▶ [Given information]:
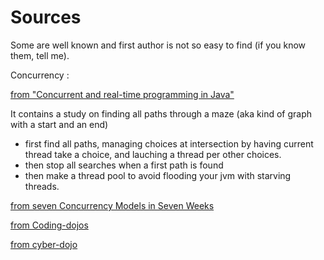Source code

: # Sources

Some are well known and first author is not so easy to find (if you know them, tell me).

Concurrency :

[from "Concurrent and real-time programming in Java"](https://www.cs.york.ac.uk/rts/books/CRTJbook.html)

It contains a study on finding all paths through a maze (aka kind of graph with a start and an end)
* first find all paths, managing choices at intersection by having current thread take a choice, and lauching a thread per other choices.
* then stop all searches when a first path is found
* then make a thread pool to avoid flooding your jvm with starving threads.

[from seven Concurrency Models in Seven Weeks](https://pragprog.com/titles/pb7con/source_code)

[from Coding-dojos](http://codingdojo.org/cgi-bin/index.pl?KataCatalogue)

[from cyber-dojo](http://cyber-dojo.org/)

▶ [Problem statement]: Once you reach the line that holds "[from seven Concurrency", print it and every line after it through the end of the records, word for word.

▶ [Result for this exercise]:
[from seven Concurrency Models in Seven Weeks](https://pragprog.com/titles/pb7con/source_code)

[from Coding-dojos](http://codingdojo.org/cgi-bin/index.pl?KataCatalogue)

[from cyber-dojo](http://cyber-dojo.org/)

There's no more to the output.